By 2026, omnichannel stops being an initiative and becomes an architectural requirement. Systems need to exchange data continuously and reliably, because gaps and delays immediately surface as broken customer experiences or operational overhead.

In Focus: Integrations

As e-commerce companies scale, a familiar pattern emerges.

Customer-facing experiences keep improving. Frontends get faster, more flexible, more polished. At the same time, the back office starts to carry more weight.

ERP becomes the system that everything depends on. Data volumes rise. Exceptions become more frequent. Small inconsistencies start to have real financial and operational consequences.

At this point, growth can begin to feel fragile.

Integration stops being a technical task and starts behaving like infrastructure. It’s rarely discussed when it works, yet immediately felt when it doesn’t.

In Focus: iPaaS

iPaaS becomes unavoidable once complexity reaches a certain level.

Without a stable integration layer, AI initiatives struggle to move beyond experiments. Headless setups become harder to maintain. Omnichannel operations quietly accumulate manual work.

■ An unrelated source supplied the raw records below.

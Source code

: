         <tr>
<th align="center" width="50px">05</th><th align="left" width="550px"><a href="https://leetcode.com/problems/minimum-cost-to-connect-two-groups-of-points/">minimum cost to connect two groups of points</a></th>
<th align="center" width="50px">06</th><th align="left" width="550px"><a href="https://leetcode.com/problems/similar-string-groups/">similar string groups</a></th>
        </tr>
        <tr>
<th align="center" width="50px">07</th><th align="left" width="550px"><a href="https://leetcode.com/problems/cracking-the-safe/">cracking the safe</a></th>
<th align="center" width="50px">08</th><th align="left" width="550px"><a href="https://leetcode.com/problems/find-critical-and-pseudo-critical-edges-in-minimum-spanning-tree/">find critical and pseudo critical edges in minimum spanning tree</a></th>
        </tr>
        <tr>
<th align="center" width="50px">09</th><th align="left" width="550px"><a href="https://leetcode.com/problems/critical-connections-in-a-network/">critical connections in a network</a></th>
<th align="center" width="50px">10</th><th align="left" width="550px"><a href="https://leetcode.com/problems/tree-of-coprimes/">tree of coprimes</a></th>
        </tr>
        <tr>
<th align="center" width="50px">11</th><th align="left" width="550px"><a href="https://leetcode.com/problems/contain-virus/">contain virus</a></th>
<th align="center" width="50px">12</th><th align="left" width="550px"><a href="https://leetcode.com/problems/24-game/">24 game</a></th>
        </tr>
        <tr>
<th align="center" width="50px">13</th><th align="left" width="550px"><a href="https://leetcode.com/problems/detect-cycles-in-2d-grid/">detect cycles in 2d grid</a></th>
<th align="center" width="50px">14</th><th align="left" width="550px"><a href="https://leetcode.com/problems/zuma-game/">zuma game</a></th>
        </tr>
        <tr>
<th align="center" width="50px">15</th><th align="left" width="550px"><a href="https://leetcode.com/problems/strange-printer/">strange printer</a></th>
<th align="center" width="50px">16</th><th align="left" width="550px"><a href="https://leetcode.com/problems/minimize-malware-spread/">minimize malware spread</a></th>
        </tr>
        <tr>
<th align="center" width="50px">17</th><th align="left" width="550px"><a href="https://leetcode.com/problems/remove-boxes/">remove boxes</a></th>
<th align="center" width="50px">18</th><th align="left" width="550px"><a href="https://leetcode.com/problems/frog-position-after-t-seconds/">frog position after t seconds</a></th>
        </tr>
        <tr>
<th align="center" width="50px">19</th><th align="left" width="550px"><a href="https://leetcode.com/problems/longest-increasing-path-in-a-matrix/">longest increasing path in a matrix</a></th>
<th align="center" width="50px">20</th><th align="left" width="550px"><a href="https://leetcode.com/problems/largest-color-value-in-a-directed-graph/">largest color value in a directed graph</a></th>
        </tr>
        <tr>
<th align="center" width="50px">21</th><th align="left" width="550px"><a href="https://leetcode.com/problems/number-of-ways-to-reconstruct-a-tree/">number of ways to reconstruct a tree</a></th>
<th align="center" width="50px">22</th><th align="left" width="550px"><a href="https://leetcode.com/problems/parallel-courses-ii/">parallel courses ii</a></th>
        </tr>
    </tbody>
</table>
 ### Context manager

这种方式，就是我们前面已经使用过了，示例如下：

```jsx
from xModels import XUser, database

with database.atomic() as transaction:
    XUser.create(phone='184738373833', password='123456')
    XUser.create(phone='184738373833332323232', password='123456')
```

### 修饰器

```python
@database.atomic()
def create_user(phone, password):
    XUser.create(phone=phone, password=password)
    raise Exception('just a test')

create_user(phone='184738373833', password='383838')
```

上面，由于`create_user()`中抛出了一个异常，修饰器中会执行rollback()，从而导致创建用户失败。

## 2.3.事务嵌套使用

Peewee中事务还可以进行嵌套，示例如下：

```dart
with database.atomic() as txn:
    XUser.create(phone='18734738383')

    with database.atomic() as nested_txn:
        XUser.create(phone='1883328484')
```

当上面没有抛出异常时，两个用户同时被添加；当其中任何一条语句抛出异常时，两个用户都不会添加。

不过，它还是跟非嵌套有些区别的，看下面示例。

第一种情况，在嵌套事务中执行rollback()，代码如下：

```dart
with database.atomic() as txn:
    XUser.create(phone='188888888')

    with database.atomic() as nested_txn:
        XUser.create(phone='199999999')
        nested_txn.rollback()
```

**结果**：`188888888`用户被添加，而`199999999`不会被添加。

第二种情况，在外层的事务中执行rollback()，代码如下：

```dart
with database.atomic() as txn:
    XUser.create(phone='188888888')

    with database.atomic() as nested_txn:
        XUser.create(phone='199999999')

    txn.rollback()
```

For small, medium, and growing businesses in particular, there’s limited tolerance for that kind of friction. Progress depends less on individual tools and more on whether the underlying systems can keep up with change without constant fixes.

That’s a realization many teams are already arriving at.

In Focus: 2026

AI will be part of everyday e-commerce operations. Headless architectures will be common. Omnichannel will be expected. And the number of systems involved in running even a mid-sized business will be higher than ever.

In that environment, the differentiator will be those who have built a foundation that allows all these pieces to work together without creating instability.

This is where integrations become something you rely on constantly. Not as projects to complete, but as infrastructure that keeps data moving, systems aligned, and change manageable.

In the AI-driven reality of 2026, the foundation may not be the most visible part of the stack. But it will be a crucial part in determining which businesses can move forward with confidence.